Directions for this task:
Only lines that contain the word "Query" belong in the answer; copy them from the records below.

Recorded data
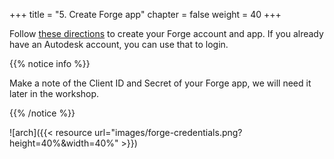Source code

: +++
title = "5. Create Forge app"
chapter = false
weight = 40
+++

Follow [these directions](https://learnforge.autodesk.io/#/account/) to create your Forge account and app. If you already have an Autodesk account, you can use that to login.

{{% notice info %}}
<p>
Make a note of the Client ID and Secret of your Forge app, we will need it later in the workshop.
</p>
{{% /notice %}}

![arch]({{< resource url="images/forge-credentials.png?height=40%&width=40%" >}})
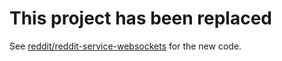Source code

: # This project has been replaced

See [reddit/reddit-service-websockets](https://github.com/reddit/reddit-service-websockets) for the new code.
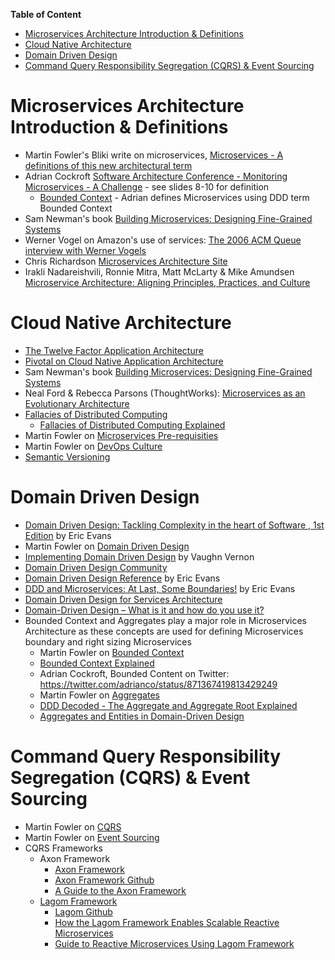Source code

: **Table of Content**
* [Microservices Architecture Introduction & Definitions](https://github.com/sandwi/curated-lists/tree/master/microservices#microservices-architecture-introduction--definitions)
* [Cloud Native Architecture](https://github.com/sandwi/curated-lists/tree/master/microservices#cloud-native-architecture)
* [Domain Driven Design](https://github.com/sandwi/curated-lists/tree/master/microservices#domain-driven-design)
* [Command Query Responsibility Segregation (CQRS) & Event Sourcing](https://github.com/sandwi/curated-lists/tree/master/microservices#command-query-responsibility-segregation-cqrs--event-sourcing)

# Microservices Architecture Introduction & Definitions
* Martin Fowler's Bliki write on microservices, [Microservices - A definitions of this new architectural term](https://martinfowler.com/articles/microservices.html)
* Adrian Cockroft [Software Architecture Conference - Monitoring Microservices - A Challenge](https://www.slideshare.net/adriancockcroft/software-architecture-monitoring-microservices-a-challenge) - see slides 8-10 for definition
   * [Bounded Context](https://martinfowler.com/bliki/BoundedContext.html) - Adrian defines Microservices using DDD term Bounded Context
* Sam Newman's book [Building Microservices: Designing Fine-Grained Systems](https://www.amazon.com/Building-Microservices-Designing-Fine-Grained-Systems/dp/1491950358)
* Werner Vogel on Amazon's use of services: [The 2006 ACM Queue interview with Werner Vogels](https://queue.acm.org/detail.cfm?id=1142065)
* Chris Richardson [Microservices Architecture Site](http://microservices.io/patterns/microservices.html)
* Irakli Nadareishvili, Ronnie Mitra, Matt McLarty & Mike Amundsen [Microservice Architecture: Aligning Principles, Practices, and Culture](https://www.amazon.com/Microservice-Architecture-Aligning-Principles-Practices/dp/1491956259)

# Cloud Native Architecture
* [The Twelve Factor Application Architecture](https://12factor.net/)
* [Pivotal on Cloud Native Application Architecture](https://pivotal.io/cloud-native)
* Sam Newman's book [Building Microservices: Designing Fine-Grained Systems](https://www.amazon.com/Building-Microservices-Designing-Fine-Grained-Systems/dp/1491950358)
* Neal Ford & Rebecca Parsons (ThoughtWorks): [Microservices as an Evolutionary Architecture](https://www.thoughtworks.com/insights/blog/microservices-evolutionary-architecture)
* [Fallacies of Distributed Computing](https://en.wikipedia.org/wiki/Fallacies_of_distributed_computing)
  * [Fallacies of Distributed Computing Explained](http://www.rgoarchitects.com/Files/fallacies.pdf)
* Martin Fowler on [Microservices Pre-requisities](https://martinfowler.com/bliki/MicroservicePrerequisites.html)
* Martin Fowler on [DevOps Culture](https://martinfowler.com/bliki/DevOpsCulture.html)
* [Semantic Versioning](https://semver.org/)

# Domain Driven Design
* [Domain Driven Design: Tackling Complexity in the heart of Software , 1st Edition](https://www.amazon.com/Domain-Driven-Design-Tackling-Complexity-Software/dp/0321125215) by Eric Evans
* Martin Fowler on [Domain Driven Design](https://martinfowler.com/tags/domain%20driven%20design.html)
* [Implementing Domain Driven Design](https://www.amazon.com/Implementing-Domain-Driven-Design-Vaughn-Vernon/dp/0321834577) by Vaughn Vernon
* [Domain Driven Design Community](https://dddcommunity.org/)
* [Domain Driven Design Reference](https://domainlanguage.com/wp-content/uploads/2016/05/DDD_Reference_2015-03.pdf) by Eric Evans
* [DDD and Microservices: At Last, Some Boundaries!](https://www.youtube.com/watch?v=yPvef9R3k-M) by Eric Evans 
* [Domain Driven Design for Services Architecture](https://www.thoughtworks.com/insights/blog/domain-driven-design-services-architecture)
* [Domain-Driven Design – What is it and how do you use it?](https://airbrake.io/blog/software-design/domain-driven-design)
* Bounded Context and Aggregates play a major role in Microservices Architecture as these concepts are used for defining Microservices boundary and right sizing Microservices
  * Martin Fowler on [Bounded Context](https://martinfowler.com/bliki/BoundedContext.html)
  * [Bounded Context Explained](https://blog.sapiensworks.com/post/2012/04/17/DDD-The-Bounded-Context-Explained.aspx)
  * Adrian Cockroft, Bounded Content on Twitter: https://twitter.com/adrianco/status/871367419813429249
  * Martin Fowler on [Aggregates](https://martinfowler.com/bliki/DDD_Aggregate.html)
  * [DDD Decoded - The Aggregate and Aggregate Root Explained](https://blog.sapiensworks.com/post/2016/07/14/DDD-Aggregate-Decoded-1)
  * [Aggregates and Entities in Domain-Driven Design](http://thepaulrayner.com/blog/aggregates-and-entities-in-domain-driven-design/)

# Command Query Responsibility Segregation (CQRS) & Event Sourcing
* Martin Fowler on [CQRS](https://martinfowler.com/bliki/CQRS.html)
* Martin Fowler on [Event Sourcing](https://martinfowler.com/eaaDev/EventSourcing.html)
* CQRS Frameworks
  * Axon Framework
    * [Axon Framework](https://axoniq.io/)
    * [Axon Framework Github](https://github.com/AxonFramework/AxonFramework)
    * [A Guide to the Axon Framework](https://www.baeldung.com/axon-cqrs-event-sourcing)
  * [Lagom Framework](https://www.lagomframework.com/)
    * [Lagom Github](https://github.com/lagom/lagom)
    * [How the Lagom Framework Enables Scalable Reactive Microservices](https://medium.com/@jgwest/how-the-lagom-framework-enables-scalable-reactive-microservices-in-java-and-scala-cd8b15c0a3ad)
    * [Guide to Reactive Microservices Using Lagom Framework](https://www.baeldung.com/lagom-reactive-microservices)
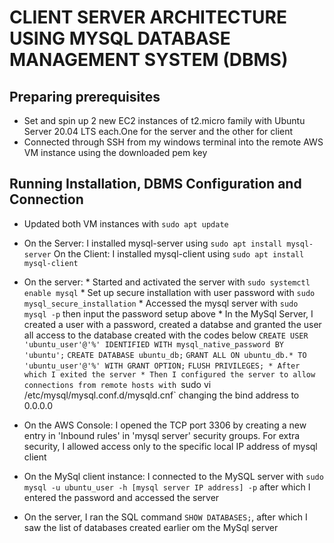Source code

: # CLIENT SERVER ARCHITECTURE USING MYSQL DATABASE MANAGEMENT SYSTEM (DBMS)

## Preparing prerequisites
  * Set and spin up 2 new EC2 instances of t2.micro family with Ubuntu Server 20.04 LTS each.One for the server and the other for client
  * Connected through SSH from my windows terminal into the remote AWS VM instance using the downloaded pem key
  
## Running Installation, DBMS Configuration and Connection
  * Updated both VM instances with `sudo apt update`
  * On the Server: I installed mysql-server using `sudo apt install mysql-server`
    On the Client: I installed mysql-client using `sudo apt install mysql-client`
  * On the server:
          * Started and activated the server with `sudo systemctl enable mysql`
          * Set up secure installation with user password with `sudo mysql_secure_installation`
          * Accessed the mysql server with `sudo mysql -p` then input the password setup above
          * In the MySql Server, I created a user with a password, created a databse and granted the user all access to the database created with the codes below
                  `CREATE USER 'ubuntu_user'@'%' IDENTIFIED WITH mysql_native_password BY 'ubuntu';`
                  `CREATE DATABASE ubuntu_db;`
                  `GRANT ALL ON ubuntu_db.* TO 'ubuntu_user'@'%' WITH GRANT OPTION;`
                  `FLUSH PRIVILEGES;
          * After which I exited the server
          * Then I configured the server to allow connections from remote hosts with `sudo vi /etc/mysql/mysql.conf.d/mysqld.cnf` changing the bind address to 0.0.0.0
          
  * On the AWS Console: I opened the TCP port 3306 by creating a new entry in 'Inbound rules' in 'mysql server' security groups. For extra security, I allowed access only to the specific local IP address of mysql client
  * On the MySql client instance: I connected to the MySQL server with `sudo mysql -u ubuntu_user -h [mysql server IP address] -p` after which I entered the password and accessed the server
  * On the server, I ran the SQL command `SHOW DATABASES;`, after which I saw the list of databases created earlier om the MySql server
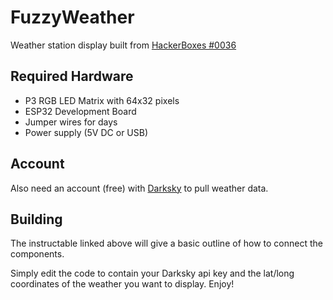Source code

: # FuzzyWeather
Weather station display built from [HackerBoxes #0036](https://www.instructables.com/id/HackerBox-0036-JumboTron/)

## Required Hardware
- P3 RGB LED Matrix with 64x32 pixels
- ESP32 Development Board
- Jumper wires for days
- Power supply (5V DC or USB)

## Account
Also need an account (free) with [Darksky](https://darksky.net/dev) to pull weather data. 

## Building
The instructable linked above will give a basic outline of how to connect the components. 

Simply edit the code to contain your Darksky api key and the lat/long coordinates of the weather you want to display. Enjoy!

Worked solution:
* [Command Query Responsibility Segregation (CQRS) & Event Sourcing](https://github.com/sandwi/curated-lists/tree/master/microservices#command-query-responsibility-segregation-cqrs--event-sourcing)
# Command Query Responsibility Segregation (CQRS) & Event Sourcing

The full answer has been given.